Summary: Duke wants to restore the strictness of fornication/adultery laws. He sets up Angelo to do it, while he feigns that he will be away. Instead he remains to check up on Angelo and the town (Vienna). Angelo goes ahead and closes down Overdone's brothel and the others, and puts Claudio in jail, condemned to die the morrow, for impregnating Juliet.
Isabella, Claudio's sister and about to enter a nunnery, pleads for Angelo's mercy on him. Lucio counsels her to be warm to him, and she is just warm enough to inspire Angelo to seduce her: seduction in exchange for Claudio. The Duke, posing as a Friar, overhears her exchange with Claudio in which he counsels her to go through with the act. He enters and sets up a plan: Angelo ought to have married Mariana but didn't: Mariana therefore will go in Isabella's place.
Angelo, after the deed, calls even more quickly for Claudio's head. The Duke (as Friar) puts this off: now Angelo is two steps behind (not knowing about either Mariana or Claudio). The Duke returns, as Duke, and asks for anyone against Angelo to speak. Isabella does: finally it comes out that the Friar was behind Isabella's suit. The Friar is called for, and so the Duke disappears and comes back as the Friar, but is revealed to be the Duke. The switch is revealed and Angelo must marry Mariana; Claudio is revealed as alive and is pardoned by the Duke. Lucio (a subplot) also gets his deserts.
Morality: mercy wins over justice, and yet there is a strong sense of justice having been done. Symbolically accomplished by the Duke (justice) taking on the habit of "a true friar" (mercy but with sense of justice) starting with I.iii.48.

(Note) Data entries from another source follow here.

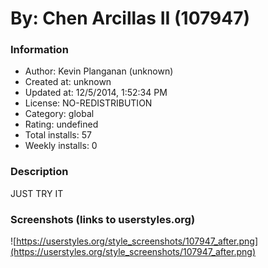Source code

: # By: Chen Arcillas II (107947)

### Information
- Author: Kevin Planganan (unknown)
- Created at: unknown
- Updated at: 12/5/2014, 1:52:34 PM
- License: NO-REDISTRIBUTION
- Category: global
- Rating: undefined
- Total installs: 57
- Weekly installs: 0


### Description
JUST TRY IT


### Screenshots (links to userstyles.org)
![https://userstyles.org/style_screenshots/107947_after.png](https://userstyles.org/style_screenshots/107947_after.png)


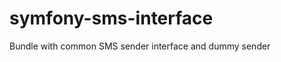 symfony-sms-interface
=====================

Bundle with common SMS sender interface and dummy sender
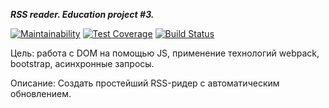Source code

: **_RSS reader. Education project #3._**

[![Maintainability](https://api.codeclimate.com/v1/badges/7fba2315c8e6ecdd321d/maintainability)](https://codeclimate.com/github/kk1rA/rss/maintainability)
[![Test Coverage](https://api.codeclimate.com/v1/badges/7fba2315c8e6ecdd321d/test_coverage)](https://codeclimate.com/github/kk1rA/rss/test_coverage)
[![Build Status](https://travis-ci.org/kk1rA/rss.svg?branch=master)](https://travis-ci.org/kk1rA/rss)

Цель: работа с DOM на помощью JS, применение технологий webpack, bootstrap, асинхронные запросы.

Описание: Создать простейший RSS-ридер с автоматическим обновлением.
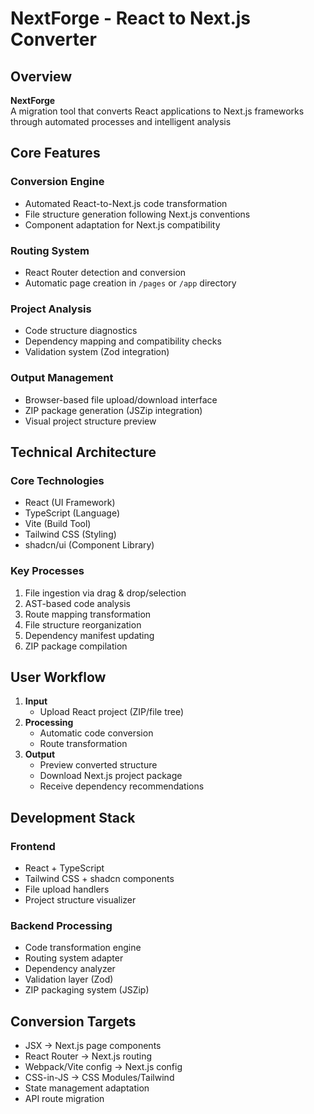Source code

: # NextForge - React to Next.js Converter

## Overview
**NextForge**  
A migration tool that converts React applications to Next.js frameworks through automated processes and intelligent analysis

## Core Features
### Conversion Engine
- Automated React-to-Next.js code transformation
- File structure generation following Next.js conventions
- Component adaptation for Next.js compatibility

### Routing System
- React Router detection and conversion
- Automatic page creation in `/pages` or `/app` directory

### Project Analysis
- Code structure diagnostics
- Dependency mapping and compatibility checks
- Validation system (Zod integration)

### Output Management
- Browser-based file upload/download interface
- ZIP package generation (JSZip integration)
- Visual project structure preview

## Technical Architecture
### Core Technologies
- React (UI Framework)
- TypeScript (Language)
- Vite (Build Tool)
- Tailwind CSS (Styling)
- shadcn/ui (Component Library)

### Key Processes
1. File ingestion via drag & drop/selection
2. AST-based code analysis
3. Route mapping transformation
4. File structure reorganization
5. Dependency manifest updating
6. ZIP package compilation

## User Workflow
1. **Input**  
   - Upload React project (ZIP/file tree)
2. **Processing**  
   - Automatic code conversion
   - Route transformation
3. **Output**  
   - Preview converted structure
   - Download Next.js project package
   - Receive dependency recommendations

## Development Stack
### Frontend
- React + TypeScript
- Tailwind CSS + shadcn components
- File upload handlers
- Project structure visualizer

### Backend Processing
- Code transformation engine
- Routing system adapter
- Dependency analyzer
- Validation layer (Zod)
- ZIP packaging system (JSZip)

## Conversion Targets
- JSX → Next.js page components
- React Router → Next.js routing
- Webpack/Vite config → Next.js config
- CSS-in-JS → CSS Modules/Tailwind
- State management adaptation
- API route migration

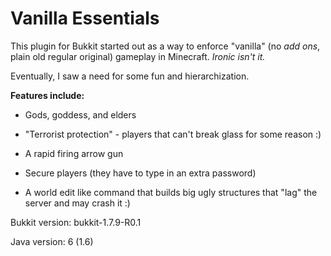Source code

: # Vanilla Essentials
This plugin for Bukkit started out as a way to enforce "vanilla" (no _add ons_, plain old regular original) gameplay in Minecraft. _Ironic isn't it._

Eventually, I saw a need for some fun and hierarchization.

**Features include:**

* Gods, goddess, and elders

* "Terrorist protection" - players that can't break glass for some reason :)

* A rapid firing arrow gun

* Secure players (they have to type in an extra password)

* A world edit like command that builds big ugly structures that "lag" the server and may crash it :)

Bukkit version: bukkit-1.7.9-R0.1

Java version: 6 (1.6)
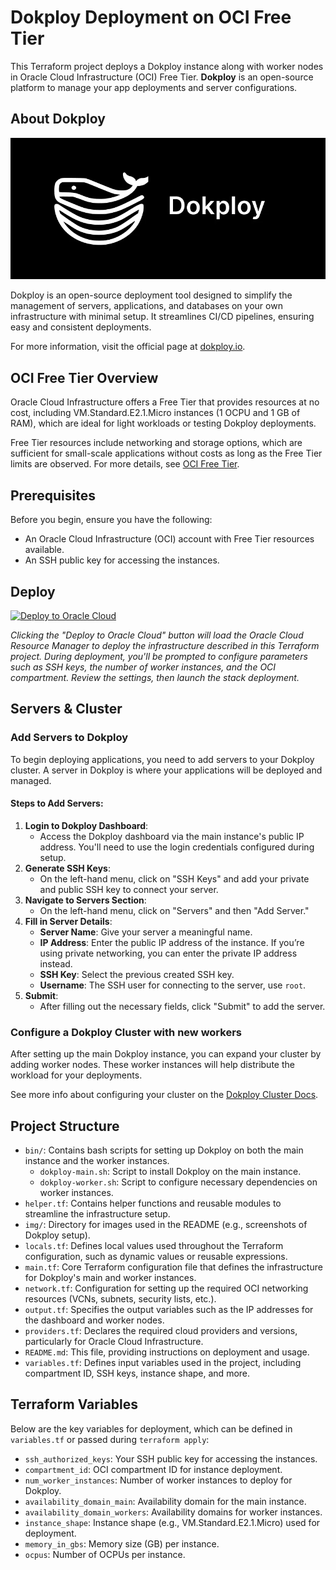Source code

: # Dokploy Deployment on OCI Free Tier

This Terraform project deploys a Dokploy instance along with worker nodes in Oracle Cloud Infrastructure (OCI) Free Tier. **Dokploy** is an open-source platform to manage your app deployments and server configurations.

## About Dokploy

![Dokploy Logo](img/logo.webp)

Dokploy is an open-source deployment tool designed to simplify the management of servers, applications, and databases on your own infrastructure with minimal setup. It streamlines CI/CD pipelines, ensuring easy and consistent deployments.

For more information, visit the official page at [dokploy.io](https://dokploy.io).

## OCI Free Tier Overview

Oracle Cloud Infrastructure offers a Free Tier that provides resources at no cost, including VM.Standard.E2.1.Micro instances (1 OCPU and 1 GB of RAM), which are ideal for light workloads or testing Dokploy deployments.

Free Tier resources include networking and storage options, which are sufficient for small-scale applications without costs as long as the Free Tier limits are observed. For more details, see [OCI Free Tier](https://www.oracle.com/cloud/free/).

## Prerequisites

Before you begin, ensure you have the following:

-   An Oracle Cloud Infrastructure (OCI) account with Free Tier resources available.
-   An SSH public key for accessing the instances.

## Deploy

[![Deploy to Oracle Cloud](https://oci-resourcemanager-plugin.plugins.oci.oraclecloud.com/latest/deploy-to-oracle-cloud.svg)](https://cloud.oracle.com/resourcemanager/stacks/create?zipUrl=https://github.com/statickidz/dokploy-oci-free/archive/refs/heads/main.zip)

*Clicking the "Deploy to Oracle Cloud" button will load the Oracle Cloud Resource Manager to deploy the infrastructure described in this Terraform project. During deployment, you'll be prompted to configure parameters such as SSH keys, the number of worker instances, and the OCI compartment. Review the settings, then launch the stack deployment.*

## Servers & Cluster

### Add Servers to Dokploy

To begin deploying applications, you need to add servers to your Dokploy cluster. A server in Dokploy is where your applications will be deployed and managed.

#### Steps to Add Servers:

1.  **Login to Dokploy Dashboard**:
    -   Access the Dokploy dashboard via the main instance's public IP address. You'll need to use the login credentials configured during setup.
1.  **Generate SSH Keys**:
    -   On the left-hand menu, click on "SSH Keys" and add your private and public SSH key to connect your server.
2.  **Navigate to Servers Section**:
    -   On the left-hand menu, click on "Servers" and then "Add Server."
3.  **Fill in Server Details**:
    -   **Server Name**: Give your server a meaningful name.
    -   **IP Address**: Enter the public IP address of the instance. If you’re using private networking, you can enter the private IP address instead.
    -   **SSH Key**: Select the previous created SSH key.
    -   **Username**: The SSH user for connecting to the server, use `root`.
4.  **Submit**:
    -   After filling out the necessary fields, click "Submit" to add the server.

### Configure a Dokploy Cluster with new workers

After setting up the main Dokploy instance, you can expand your cluster by adding worker nodes. These worker instances will help distribute the workload for your deployments.

See more info about configuring your cluster on the [Dokploy Cluster Docs](https://docs.dokploy.com/en/docs/core/server/cluster).


## Project Structure

-   `bin/`: Contains bash scripts for setting up Dokploy on both the main instance and the worker instances.
    -   `dokploy-main.sh`: Script to install Dokploy on the main instance.
    -   `dokploy-worker.sh`: Script to configure necessary dependencies on worker instances.
-   `helper.tf`: Contains helper functions and reusable modules to streamline the infrastructure setup.
-   `img/`: Directory for images used in the README (e.g., screenshots of Dokploy setup).
-   `locals.tf`: Defines local values used throughout the Terraform configuration, such as dynamic values or reusable expressions.
-   `main.tf`: Core Terraform configuration file that defines the infrastructure for Dokploy's main and worker instances.
-   `network.tf`: Configuration for setting up the required OCI networking resources (VCNs, subnets, security lists, etc.).
-   `output.tf`: Specifies the output variables such as the IP addresses for the dashboard and worker nodes.
-   `providers.tf`: Declares the required cloud providers and versions, particularly for Oracle Cloud Infrastructure.
-   `README.md`: This file, providing instructions on deployment and usage.
-   `variables.tf`: Defines input variables used in the project, including compartment ID, SSH keys, instance shape, and more.

## Terraform Variables

Below are the key variables for deployment, which can be defined in `variables.tf` or passed during `terraform apply`:

-   `ssh_authorized_keys`: Your SSH public key for accessing the instances.
-   `compartment_id`: OCI compartment ID for instance deployment.
-   `num_worker_instances`: Number of worker instances to deploy for Dokploy.
-   `availability_domain_main`: Availability domain for the main instance.
-   `availability_domain_workers`: Availability domains for worker instances.
-   `instance_shape`: Instance shape (e.g., VM.Standard.E2.1.Micro) used for deployment.
-   `memory_in_gbs`: Memory size (GB) per instance.
-   `ocpus`: Number of OCPUs per instance.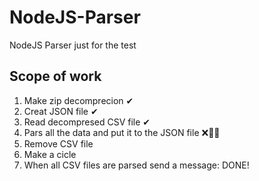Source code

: # NodeJS-Parser
NodeJS Parser just for the test

## Scope of work

1. Make zip decomprecion  ✔
2. Creat JSON file  ✔
3. Read decompresed CSV file  ✔
4. Pars all the data and put it to the JSON file ❌🤦‍♂️
5. Remove CSV file
6. Make a cicle
7. When all CSV files are parsed send a message: DONE!
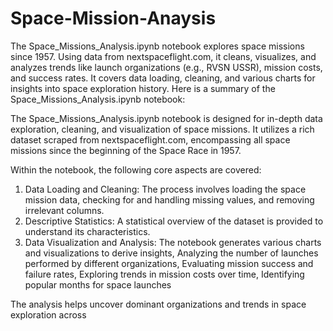 # Space-Mission-Anaysis
The Space_Missions_Analysis.ipynb notebook explores space missions since 1957. Using data from nextspaceflight.com, it cleans, visualizes, and analyzes trends like launch organizations (e.g., RVSN USSR), mission costs, and success rates. It covers data loading, cleaning, and various charts for insights into space exploration history.
Here is a summary of the Space_Missions_Analysis.ipynb notebook:

The Space_Missions_Analysis.ipynb notebook is designed for in-depth data exploration, cleaning, and visualization of space missions. It utilizes a rich dataset scraped from nextspaceflight.com, encompassing all space missions since the beginning of the Space Race in 1957.

Within the notebook, the following core aspects are covered:

1. Data Loading and Cleaning: The process involves loading the space mission data, checking for and handling missing values, and removing irrelevant columns.
2. Descriptive Statistics: A statistical overview of the dataset is provided to understand its characteristics.
3. Data Visualization and Analysis: The notebook generates various charts and visualizations to derive insights, Analyzing the number of launches performed by different organizations, Evaluating mission success and failure rates, Exploring trends in mission costs over time, Identifying popular months for space launches

The analysis helps uncover dominant organizations and trends in space exploration across 
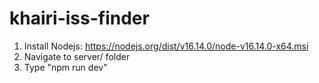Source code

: # khairi-iss-finder
 
1. Install Nodejs: https://nodejs.org/dist/v16.14.0/node-v16.14.0-x64.msi
2. Navigate to server/ folder
3. Type "npm run dev"
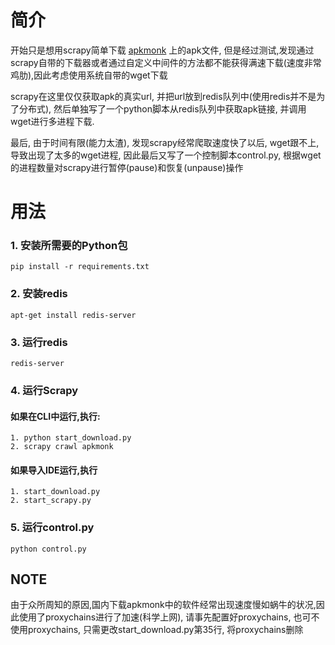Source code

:# 简介
开始只是想用scrapy简单下载 [apkmonk](https://www.apkmonk.com/) 上的apk文件, 但是经过测试,发现通过scrapy自带的下载器或者通过自定义中间件的方法都不能获得满速下载(速度非常鸡肋),因此考虑使用系统自带的wget下载

scrapy在这里仅仅获取apk的真实url, 并把url放到redis队列中(使用redis并不是为了分布式), 然后单独写了一个python脚本从redis队列中获取apk链接, 并调用wget进行多进程下载.

最后, 由于时间有限(能力太渣), 发现scrapy经常爬取速度快了以后, wget跟不上, 导致出现了太多的wget进程, 因此最后又写了一个控制脚本control.py, 根据wget的进程数量对scrapy进行暂停(pause)和恢复(unpause)操作

# 用法
### 1. 安装所需要的Python包
    pip install -r requirements.txt

### 2. 安装redis
    apt-get install redis-server

### 3. 运行redis
    redis-server

### 4. 运行Scrapy
#### 如果在CLI中运行,执行:
    1. python start_download.py
    2. scrapy crawl apkmonk

#### 如果导入IDE运行,执行
    1. start_download.py
    2. start_scrapy.py

### 5. 运行control.py
    python control.py

## NOTE
由于众所周知的原因,国内下载apkmonk中的软件经常出现速度慢如蜗牛的状况,因此使用了proxychains进行了加速(科学上网), 请事先配置好proxychains,
也可不使用proxychains, 只需更改start_download.py第35行, 将proxychains删除

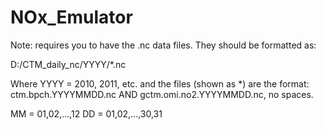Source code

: # NOx_Emulator

Note: requires you to have the .nc data files. They should be formatted as:

D:/CTM_daily_nc/YYYY/*.nc

Where YYYY = 2010, 2011, etc.
and the files (shown as *) are the format: ctm.bpch.YYYYMMDD.nc AND gctm.omi.no2.YYYYMMDD.nc, no spaces.

MM = 01,02,...,12
DD = 01,02,...,30,31
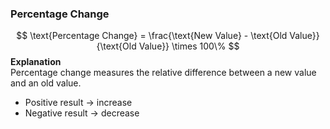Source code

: 
### Percentage Change
$$
\text{Percentage Change} = 
\frac{\text{New Value} - \text{Old Value}}{\text{Old Value}} \times 100\%
$$
**Explanation**  
Percentage change measures the relative difference between a new value and an old value.  
- Positive result → increase  
- Negative result → decrease  
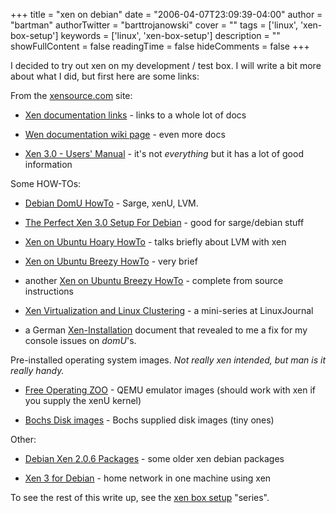 +++
title = "xen on debian"
date = "2006-04-07T23:09:39-04:00"
author = "bartman"
authorTwitter = "barttrojanowski"
cover = ""
tags = ['linux', 'xen-box-setup']
keywords = ['linux', 'xen-box-setup']
description = ""
showFullContent = false
readingTime = false
hideComments = false
+++

I decided to try out xen on my development / test box.  I will write a bit more about what I did, but first here are some links:



<!--more-->



From the [xensource.com](http://xensource.com) site:



- [Xen documentation links](http://www.xensource.com/xen/xen/documentation.html) - links to a whole lot of docs

- [Wen documentation wiki page](http://wiki.xensource.com/xenwiki/XenDocs) - even more docs

- [Xen 3.0 - Users' Manual](http://www.cl.cam.ac.uk/Research/SRG/netos/xen/readmes/user/user.html) - it's not _everything_ but it has a lot of good information



Some HOW-TOs:



- [Debian DomU HowTo](http://wiki.xensource.com/xenwiki/DebianDomU) - Sarge, xenU, LVM.

- [The Perfect Xen 3.0 Setup For Debian](http://www.howtoforge.com/perfect_setup_xen3_debian) - good for sarge/debian stuff

- [Xen on Ubuntu Hoary HowTo](http://wiki.xensource.com/xenwiki/UbuntuHoaryHowTo) - talks briefly about LVM with xen

- [Xen on Ubuntu Breezy HowTo](http://wiki.xensource.com/xenwiki/UbuntuBreezyHowTo) - very brief

- another [Xen on Ubuntu Breezy HowTo](https://wiki.ubuntu.com/XenVirtualMachine/XenOnUbuntuBreezy) - complete from source instructions

- [Xen Virtualization and Linux Clustering](http://www.linuxjournal.com/article/8812) - a mini-series at LinuxJournal

- a German [Xen-Installation](http://www.pug.org/index.php/Xen-Installation) document that revealed to me a fix for my console issues on *domU*'s.



Pre-installed operating system images.  *Not really xen intended, but man is it really handy.*



- [Free Operating ZOO](http://free.oszoo.org/download.html) - QEMU emulator images (should work with xen if you supply the xenU kernel)

- [Bochs Disk images](http://bochs.sourceforge.net/diskimages.html) - Bochs supplied disk images (tiny ones)



Other:



- [Debian Xen 2.0.6 Packages](http://www.option-c.com/xwiki/Debian_Xen_2.0.6_Packages) - some older xen debian packages

- [Xen 3 for Debian](http://julien.danjou.info/xen.html) - home network in one machine using xen



To see the rest of this write up, see the [xen box setup](/~bart/blog/rtag/xen-box-setup) "series".
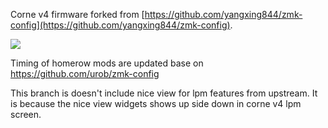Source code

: Corne v4 firmware forked from [https://github.com/yangxing844/zmk-config](https://github.com/yangxing844/zmk-config).

<img src="keymap-drawer/corne-v4.svg" >

Timing of homerow mods are updated base on https://github.com/urob/zmk-config

This branch is doesn't include nice view for lpm features from upstream. It is because the nice view widgets shows up side down in corne v4 lpm screen.
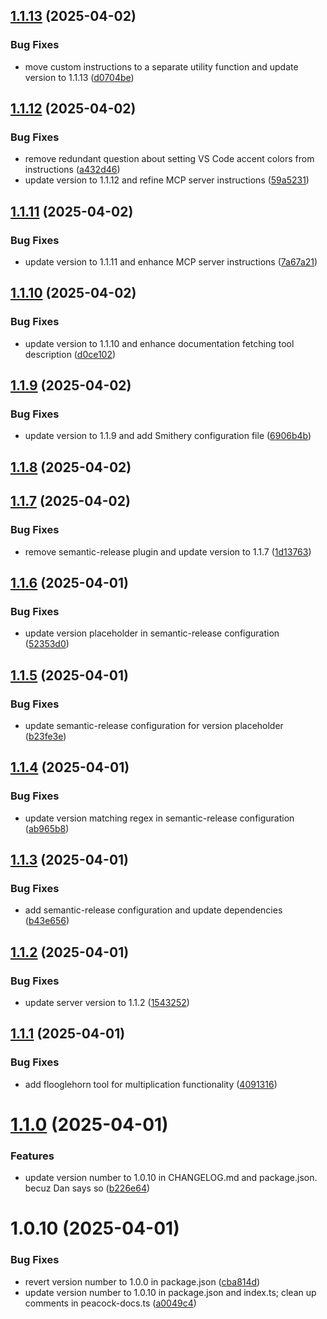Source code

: ## [1.1.13](https://github.com/johnpapa/peacock-mcp/compare/1.1.12...1.1.13) (2025-04-02)


### Bug Fixes

* move custom instructions to a separate utility function and update version to 1.1.13 ([d0704be](https://github.com/johnpapa/peacock-mcp/commit/d0704be34bcb390fbda9ae7afb56fbda6c369d32))

## [1.1.12](https://github.com/johnpapa/peacock-mcp/compare/1.1.11...1.1.12) (2025-04-02)


### Bug Fixes

* remove redundant question about setting VS Code accent colors from instructions ([a432d46](https://github.com/johnpapa/peacock-mcp/commit/a432d461cf811e407e325667d1860c2a2cb7dd8c))
* update version to 1.1.12 and refine MCP server instructions ([59a5231](https://github.com/johnpapa/peacock-mcp/commit/59a52315912d260d80ba880690aac719965c9689))

## [1.1.11](https://github.com/johnpapa/peacock-mcp/compare/1.1.10...1.1.11) (2025-04-02)


### Bug Fixes

* update version to 1.1.11 and enhance MCP server instructions ([7a67a21](https://github.com/johnpapa/peacock-mcp/commit/7a67a21ef0ff15a3a4908da09bbdb750d37a0e75))

## [1.1.10](https://github.com/johnpapa/peacock-mcp/compare/1.1.9...1.1.10) (2025-04-02)


### Bug Fixes

* update version to 1.1.10 and enhance documentation fetching tool description ([d0ce102](https://github.com/johnpapa/peacock-mcp/commit/d0ce1020ecc634f21982225ebc78207c31cdcc44))

## [1.1.9](https://github.com/johnpapa/peacock-mcp/compare/1.1.8...1.1.9) (2025-04-02)


### Bug Fixes

* update version to 1.1.9 and add Smithery configuration file ([6906b4b](https://github.com/johnpapa/peacock-mcp/commit/6906b4beebe56d43523ffc3a5b3b100018f01964))

## [1.1.8](https://github.com/johnpapa/peacock-mcp/compare/1.1.7...1.1.8) (2025-04-02)

## [1.1.7](https://github.com/johnpapa/peacock-mcp/compare/1.1.6...1.1.7) (2025-04-02)


### Bug Fixes

* remove semantic-release plugin and update version to 1.1.7 ([1d13763](https://github.com/johnpapa/peacock-mcp/commit/1d13763ab328e2b5c4e1628da69da0ba07b1cf3e))

## [1.1.6](https://github.com/johnpapa/peacock-mcp/compare/1.1.5...1.1.6) (2025-04-01)


### Bug Fixes

* update version placeholder in semantic-release configuration ([52353d0](https://github.com/johnpapa/peacock-mcp/commit/52353d09b3465a4f0d9b414e89494ad83077c0da))

## [1.1.5](https://github.com/johnpapa/peacock-mcp/compare/1.1.4...1.1.5) (2025-04-01)


### Bug Fixes

* update semantic-release configuration for version placeholder ([b23fe3e](https://github.com/johnpapa/peacock-mcp/commit/b23fe3e2f2bc7530db917a356098fcb20f586804))

## [1.1.4](https://github.com/johnpapa/peacock-mcp/compare/1.1.3...1.1.4) (2025-04-01)


### Bug Fixes

* update version matching regex in semantic-release configuration ([ab965b8](https://github.com/johnpapa/peacock-mcp/commit/ab965b8cd9751a9227587ca7f203dead00e28ded))

## [1.1.3](https://github.com/johnpapa/peacock-mcp/compare/1.1.2...1.1.3) (2025-04-01)


### Bug Fixes

* add semantic-release configuration and update dependencies ([b43e656](https://github.com/johnpapa/peacock-mcp/commit/b43e656afc7d99f7f0ec593be9bfd88f25ac4568))

## [1.1.2](https://github.com/johnpapa/peacock-mcp/compare/1.1.1...1.1.2) (2025-04-01)


### Bug Fixes

* update server version to 1.1.2 ([1543252](https://github.com/johnpapa/peacock-mcp/commit/15432523f0fee58dbf6d88a80b1df2101f5804c8))

## [1.1.1](https://github.com/johnpapa/peacock-mcp/compare/1.1.0...1.1.1) (2025-04-01)


### Bug Fixes

* add flooglehorn tool for multiplication functionality ([4091316](https://github.com/johnpapa/peacock-mcp/commit/40913165dd366fb491c5e236214500ddc4fd17a1))

# [1.1.0](https://github.com/johnpapa/peacock-mcp/compare/1.0.0...1.1.0) (2025-04-01)


### Features

* update version number to 1.0.10 in CHANGELOG.md and package.json. becuz Dan says so ([b226e64](https://github.com/johnpapa/peacock-mcp/commit/b226e64bc75f39c6e8c3f4d564055182bece88a0))

# 1.0.10 (2025-04-01)


### Bug Fixes

* revert version number to 1.0.0 in package.json ([cba814d](https://github.com/johnpapa/peacock-mcp/commit/cba814dea9855dcc8b2e911fef085234081ebaf3))
* update version number to 1.0.10 in package.json and index.ts; clean up comments in peacock-docs.ts ([a0049c4](https://github.com/johnpapa/peacock-mcp/commit/a0049c49f4c01c2fd24a95b558c690d6fc96213b))
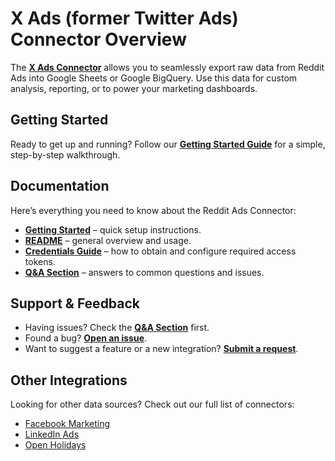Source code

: # X Ads (former Twitter Ads) Connector Overview

The [**X Ads Connector**](https://github.com/OWOX/js-data-connectors/tree/main/src/Integrations/XAds) allows you to seamlessly export raw data from Reddit Ads into Google Sheets or Google BigQuery. Use this data for custom analysis, reporting, or to power your marketing dashboards.

## Getting Started

Ready to get up and running? Follow our [**Getting Started Guide**](https://github.com/OWOX/js-data-connectors/blob/main/src/Integrations/XAds/GETTING_STARTED.md) for a simple, step-by-step walkthrough.

## Documentation

Here’s everything you need to know about the Reddit Ads Connector:

- [**Getting Started**](https://github.com/OWOX/js-data-connectors/blob/main/src/Integrations/XAds/GETTING_STARTED.md) – quick setup instructions.
- [**README**](https://github.com/OWOX/js-data-connectors/blob/main/src/Integrations/XAds/README.md) – general overview and usage.
- [**Credentials Guide**](https://github.com/OWOX/js-data-connectors/blob/main/src/Integrations/XAds/CREDENTIALS.md) – how to obtain and configure required access tokens.
- [**Q&A Section**](https://github.com/OWOX/js-data-connectors/discussions/categories/q-a) – answers to common questions and issues.

## Support & Feedback

- Having issues? Check the [**Q&A Section**](https://github.com/OWOX/js-data-connectors/discussions/categories/q-a) first.
- Found a bug? [**Open an issue**](#).
- Want to suggest a feature or a new integration? [**Submit a request**](#).

## Other Integrations

Looking for other data sources? Check out our full list of connectors:

- [Facebook Marketing](https://github.com/OWOX/js-data-connectors/tree/main/src/Integrations/FacebookMarketing)
- [LinkedIn Ads](https://github.com/OWOX/js-data-connectors/tree/main/src/Integrations/LinkedIn)
- [Open Holidays](https://github.com/OWOX/js-data-connectors/tree/main/src/Integrations/OpenHolidays)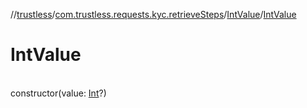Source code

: //[trustless](../../../index.md)/[com.trustless.requests.kyc.retrieveSteps](../index.md)/[IntValue](index.md)/[IntValue](-int-value.md)

# IntValue

\
constructor(value: [Int](https://kotlinlang.org/api/latest/jvm/stdlib/kotlin/-int/index.html)?)
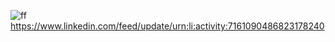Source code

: ![ff](https://github.com/saddamsaddam/-Microbit-Reader/assets/56682452/bc82fc2c-8083-4df1-a5ed-d5d652119039)
https://www.linkedin.com/feed/update/urn:li:activity:7161090486823178240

II.i.17 ff, Angelo on justice without mercy: "'Tis one thing to be tempted, Escalus,/Another thing to fall. I not deny,/The jury, passing on the prisoner's life,/May in the sworn twelve have a thief or two/Guiltier than him they try. What's open made to justice,/That justice seizes: what know the laws/That thieves do pass on thieves?"--this is unmitigated justice, just as II.i.30-31: "Let mine own judgement pattern out my death, [which Angelo is willing to accept once caught, in V.i.371]/And nothing come in partial. Sir, he must die." And also cf. II.ii.81-83 and V.i.474. The Duke plans to hold Angelo to it in III.ii.260-63 and in V.i.407 ff. (eye for eye, "Measure still for Measure" in line 409).
Escalus explains one aspect of why justice is necessary in II.i.85 ff.: "Pardon is still the nurse of second woe"; Angelo seconds this in II.ii.101 ff: "I show it [pity] most when I show justice;/for then I pity those I do not know,/Which a dismiss'd offence would after gall;/And do him right that, answering one foul wrong/Lives not to act another." This may be the idea behind Mariana's statement in V.i.437-38: most men "become much more the better/For being a little bad."
Lucio: the "go for it" morality, I.iv.77-79 -- Lucio counsels a wrong action with the right idea: our fear of adverse consequences might keep us from taking the good action. Same as Duke (as Friar), III.i.209: "Virtue is bold, and goodness never fearful."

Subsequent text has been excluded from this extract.